Cluster Node Automation in Docker Enterprise


Jun 21

At Docker, Inc. the infrastructure team works hard to ensure every piece of our job is automated. We don’t start with manual work and upgrade it to be automated later–we automate from day one. This enables a small team like ourselves to accomplish much more than would otherwise be possible. Though, automation usually has a hefty initial cost with benefits to come over time. In an effort to help you understand why we automate and influence you to begin (or advance) your automation efforts, we would like to share what we have done with respect to our EC2 instance/node infrastructure.
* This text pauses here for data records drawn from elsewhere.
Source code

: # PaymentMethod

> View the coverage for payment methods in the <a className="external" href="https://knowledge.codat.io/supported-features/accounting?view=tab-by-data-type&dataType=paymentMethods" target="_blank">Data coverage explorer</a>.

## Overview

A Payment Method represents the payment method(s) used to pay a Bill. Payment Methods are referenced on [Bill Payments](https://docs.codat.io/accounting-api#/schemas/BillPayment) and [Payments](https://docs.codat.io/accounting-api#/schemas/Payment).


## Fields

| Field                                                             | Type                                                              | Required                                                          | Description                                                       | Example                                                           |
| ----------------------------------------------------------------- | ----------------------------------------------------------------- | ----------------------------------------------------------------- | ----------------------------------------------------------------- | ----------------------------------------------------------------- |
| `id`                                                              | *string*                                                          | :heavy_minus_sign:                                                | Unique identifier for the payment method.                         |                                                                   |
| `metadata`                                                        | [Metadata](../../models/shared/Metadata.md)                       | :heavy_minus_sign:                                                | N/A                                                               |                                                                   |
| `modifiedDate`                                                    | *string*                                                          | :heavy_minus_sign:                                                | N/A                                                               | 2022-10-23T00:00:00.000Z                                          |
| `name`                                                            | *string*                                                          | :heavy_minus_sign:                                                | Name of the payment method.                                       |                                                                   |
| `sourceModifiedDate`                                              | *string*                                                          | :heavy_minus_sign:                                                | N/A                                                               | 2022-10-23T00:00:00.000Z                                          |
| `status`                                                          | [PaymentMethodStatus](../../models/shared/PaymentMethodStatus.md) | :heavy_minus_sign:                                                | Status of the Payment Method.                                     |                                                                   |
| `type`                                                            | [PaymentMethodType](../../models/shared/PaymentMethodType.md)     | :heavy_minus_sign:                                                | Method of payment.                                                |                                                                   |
Amazon Machine Images and Resource Provisioning

Amazon EC2 is where we have spent a lot of our automation efforts. For us, that starts with Packer. We have a git repository that holds all of the configurations for our Packer builds. It does all of the OS level package management updates and configures some services that are available on all of our EC2 instances, no matter what type of workload they run, which includes Saltstack, Consul, Unbound, and Node Exporter. After building our AMIs, we tag them so that we can roll them out selectively.

Once Packer is finished, the AMIs are consumed by AWS CloudFormation by looking for specific tags based on the environment. We use CloudFormation in order to provision new resources or do updates to those resources. If the resource is native to AWS (EC2 instance, Redis Elasticache cluster, Postgres RDS instance, etc), we create it with CloudFormation, besides a few exceptions. As part of creating an EC2 instance, we follow two main rules. Never create an EC2 instance outside of an EC2 Auto Scaling Group and always set tags on resources to denote what its purpose is.

EC2 instances created outside of an auto-scaling group are hard to track and ephemeral. If someone were to accidentally delete the node or the node crashed due to host hardware failure, how do you bring it back up? You would need to re-apply the cloud formation stack or manually recreate the EC2 instance. That is error-prone and time-consuming, even if it’s automated via CloudFormation. With auto-scaling groups, we don’t need to worry about that because Amazon monitors all EC2 instances created by an auto scaling group. If an EC2 instance goes down and the auto-scaling group does not meet the expected number of running EC2 instances, AWS will create another instance on your behalf with your predefined configuration! Perfect!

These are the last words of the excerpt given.